Problem 2.6.5

 

Estimate the pressure required to make methanol formation feasible.  Feed is comprised of stoichiometric amounts of carbon monoxide and hydrogen.  The reaction is to be conducted at 500 degrees centigrade.  Heat capacity data is missing.  One mole of carbon monoxide reacts with two moles of hydrogen to produce one mole of methanol.  Energy of formation (delta G) and enthalpy of formation (delta F) values could be found from the literature. 

 

What is the value of equilibrium constant at this temperature?

 

Solution:

 

Delta G is equal to minus RT log (K), where delta G is given by delta H minus T delta S.  In the absence of heat capacity data, both delta H and delta S are considered constant.  These values for the reaction mixture can be calculated considering the value positive for the products (as being produced) and negative for the reactants (as being consumed). 

 

                                    Delta G₂₉₈          Delta H₂₉₈                                  nu

Carbon monoxide           -32,810             -26,420 calories per mole            -1

Hydrogen                      0                      0                                              -2

Methanol                       -38,690             -48,080                                     1

 

 

Delta G₂₉₈ is equal to minus 1 time (-32,810) plus (-2 time 0) plus 1 time (-38,690).  This results in delta G₂₉₈ value of minus 5,850 calories per mole.

Delta H₂₉₈ is equal to minus 1 time (-26,420) plus (-2 time 0) plus 1 time (-48,080).  This results in delta H₂₉₈ value of minus 21,660 calories per mole.

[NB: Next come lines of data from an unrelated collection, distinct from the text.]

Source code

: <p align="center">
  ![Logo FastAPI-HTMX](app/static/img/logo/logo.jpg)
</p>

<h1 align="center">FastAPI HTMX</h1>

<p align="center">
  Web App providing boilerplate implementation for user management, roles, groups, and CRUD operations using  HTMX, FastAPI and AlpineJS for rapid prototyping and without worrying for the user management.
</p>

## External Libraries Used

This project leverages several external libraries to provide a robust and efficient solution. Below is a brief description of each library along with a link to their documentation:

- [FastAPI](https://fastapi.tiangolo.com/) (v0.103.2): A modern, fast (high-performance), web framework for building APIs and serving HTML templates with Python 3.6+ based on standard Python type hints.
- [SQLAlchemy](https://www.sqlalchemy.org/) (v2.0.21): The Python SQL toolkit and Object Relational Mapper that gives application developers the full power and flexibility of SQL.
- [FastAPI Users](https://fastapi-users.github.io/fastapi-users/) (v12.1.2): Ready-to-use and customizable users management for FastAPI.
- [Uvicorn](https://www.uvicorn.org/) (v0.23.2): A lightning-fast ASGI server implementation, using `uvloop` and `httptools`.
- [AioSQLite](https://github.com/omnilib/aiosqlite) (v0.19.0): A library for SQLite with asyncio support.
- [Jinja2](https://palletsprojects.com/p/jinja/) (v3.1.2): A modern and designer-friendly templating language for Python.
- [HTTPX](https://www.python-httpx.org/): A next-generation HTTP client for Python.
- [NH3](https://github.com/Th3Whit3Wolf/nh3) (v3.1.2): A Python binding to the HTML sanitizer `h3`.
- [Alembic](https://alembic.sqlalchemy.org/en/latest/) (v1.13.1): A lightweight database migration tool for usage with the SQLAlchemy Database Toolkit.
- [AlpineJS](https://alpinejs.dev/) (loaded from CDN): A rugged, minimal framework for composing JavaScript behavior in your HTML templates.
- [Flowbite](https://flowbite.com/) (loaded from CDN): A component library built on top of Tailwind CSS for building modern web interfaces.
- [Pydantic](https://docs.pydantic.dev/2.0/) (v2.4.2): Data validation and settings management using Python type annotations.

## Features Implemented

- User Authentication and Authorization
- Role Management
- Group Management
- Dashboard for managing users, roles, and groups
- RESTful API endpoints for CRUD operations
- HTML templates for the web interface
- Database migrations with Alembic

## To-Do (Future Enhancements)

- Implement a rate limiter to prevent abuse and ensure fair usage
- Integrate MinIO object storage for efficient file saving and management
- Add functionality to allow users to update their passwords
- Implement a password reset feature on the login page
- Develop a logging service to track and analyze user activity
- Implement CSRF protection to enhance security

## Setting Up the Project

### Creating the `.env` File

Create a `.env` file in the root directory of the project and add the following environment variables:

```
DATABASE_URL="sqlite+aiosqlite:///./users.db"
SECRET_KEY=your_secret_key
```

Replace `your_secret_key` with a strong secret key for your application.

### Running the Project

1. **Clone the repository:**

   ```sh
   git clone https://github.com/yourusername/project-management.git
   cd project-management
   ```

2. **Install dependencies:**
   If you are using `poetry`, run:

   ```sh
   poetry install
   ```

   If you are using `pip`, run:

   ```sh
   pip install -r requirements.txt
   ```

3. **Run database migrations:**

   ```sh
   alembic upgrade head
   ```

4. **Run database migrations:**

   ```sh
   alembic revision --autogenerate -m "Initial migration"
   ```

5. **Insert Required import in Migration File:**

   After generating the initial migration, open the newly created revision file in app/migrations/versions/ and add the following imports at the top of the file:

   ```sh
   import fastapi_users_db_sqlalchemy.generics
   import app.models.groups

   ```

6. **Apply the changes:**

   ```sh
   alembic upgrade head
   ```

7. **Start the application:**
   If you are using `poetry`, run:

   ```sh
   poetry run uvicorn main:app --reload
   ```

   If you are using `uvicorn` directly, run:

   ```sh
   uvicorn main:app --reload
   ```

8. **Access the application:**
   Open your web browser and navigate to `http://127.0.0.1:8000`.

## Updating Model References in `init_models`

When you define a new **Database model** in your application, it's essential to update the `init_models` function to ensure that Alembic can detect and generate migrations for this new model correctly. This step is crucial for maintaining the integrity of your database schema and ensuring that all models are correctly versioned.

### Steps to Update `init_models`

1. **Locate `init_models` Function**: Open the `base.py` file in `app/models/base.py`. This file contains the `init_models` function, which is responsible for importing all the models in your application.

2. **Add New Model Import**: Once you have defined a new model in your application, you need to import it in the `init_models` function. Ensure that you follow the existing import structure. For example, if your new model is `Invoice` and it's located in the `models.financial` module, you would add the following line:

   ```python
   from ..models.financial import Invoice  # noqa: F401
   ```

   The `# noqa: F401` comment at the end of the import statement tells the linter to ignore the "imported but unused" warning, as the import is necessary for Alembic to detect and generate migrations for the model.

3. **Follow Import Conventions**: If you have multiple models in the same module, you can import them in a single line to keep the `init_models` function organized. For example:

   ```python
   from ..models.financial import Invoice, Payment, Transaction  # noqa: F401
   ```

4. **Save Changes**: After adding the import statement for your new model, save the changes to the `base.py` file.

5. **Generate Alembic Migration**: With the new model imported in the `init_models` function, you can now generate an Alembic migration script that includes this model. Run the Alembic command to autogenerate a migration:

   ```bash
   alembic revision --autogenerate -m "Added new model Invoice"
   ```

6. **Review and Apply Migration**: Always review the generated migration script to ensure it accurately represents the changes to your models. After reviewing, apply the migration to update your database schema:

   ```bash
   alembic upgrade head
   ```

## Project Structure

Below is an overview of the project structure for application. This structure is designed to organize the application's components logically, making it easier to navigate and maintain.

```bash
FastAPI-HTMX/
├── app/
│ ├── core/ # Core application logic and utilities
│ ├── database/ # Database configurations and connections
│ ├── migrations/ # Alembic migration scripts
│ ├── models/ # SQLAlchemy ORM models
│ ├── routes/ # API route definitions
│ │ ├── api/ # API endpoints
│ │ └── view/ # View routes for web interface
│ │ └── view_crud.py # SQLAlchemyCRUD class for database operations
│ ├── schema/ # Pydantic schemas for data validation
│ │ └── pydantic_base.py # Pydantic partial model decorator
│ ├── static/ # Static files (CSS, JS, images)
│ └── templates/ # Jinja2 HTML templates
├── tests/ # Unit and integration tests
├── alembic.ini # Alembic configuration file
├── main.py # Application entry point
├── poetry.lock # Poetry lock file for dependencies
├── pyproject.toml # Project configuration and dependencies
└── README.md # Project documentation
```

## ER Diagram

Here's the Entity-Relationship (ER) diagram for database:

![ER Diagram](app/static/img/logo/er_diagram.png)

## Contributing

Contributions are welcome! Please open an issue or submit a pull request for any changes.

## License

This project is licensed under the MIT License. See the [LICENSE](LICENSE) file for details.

Delta S is given as (delta H minus delta G)/T.  Its value is equal to minus 52.95 calories per mole per degree Kelvin. 

 

Delta G at any temperature, T, is equal to delta H minus T delta S.  This value at 500 degrees centigrade is equal to minus 21,660 minus 773×52.95 or 19,280.6 calories per mole.  This gives a value of K, exp (minus delta G/(RT)), as 3.55×10^-6.

 

If we consider a conversion of x, then for a stiochiometric feed mixture, the product composition could be calculated as follows:

 

                                    Feed                 Reaction           Product             mole fraction                              partial pressure

Carbon monoxide           1                      minus x             1 minus x          (1 minus x)/(3 minus 2 x)            (1 minus x)/(3 minus 2 x)*P_T

Hydrogen                      2                      minus 2 x          2 minus 2 x       2(1 minus x)/(3 minus 2 x)          2(1 minus x)/(3 minus 2 x)*P_T

Methanol                       0                      x                      x                      x/(3 minus 2 x)                          x/(3 minus 2 x)*P_T

Total                             3                      minus 2 x          3 minus 2 x                                                      

 

If reaction is conducted at a pressure of P_T, the equilibrium constant, K, can be expressed as

 

K is equal to x (3 minus 2 x)²/[4(1 minus x)³P_T²] = 3.55×10^-6

 

For a 10 percent conversion, the above equation could be solved to yield a required system pressure of 275 atmospheres.  For a 90 percent conversion, pressure requirement is 9,600 atmospherers.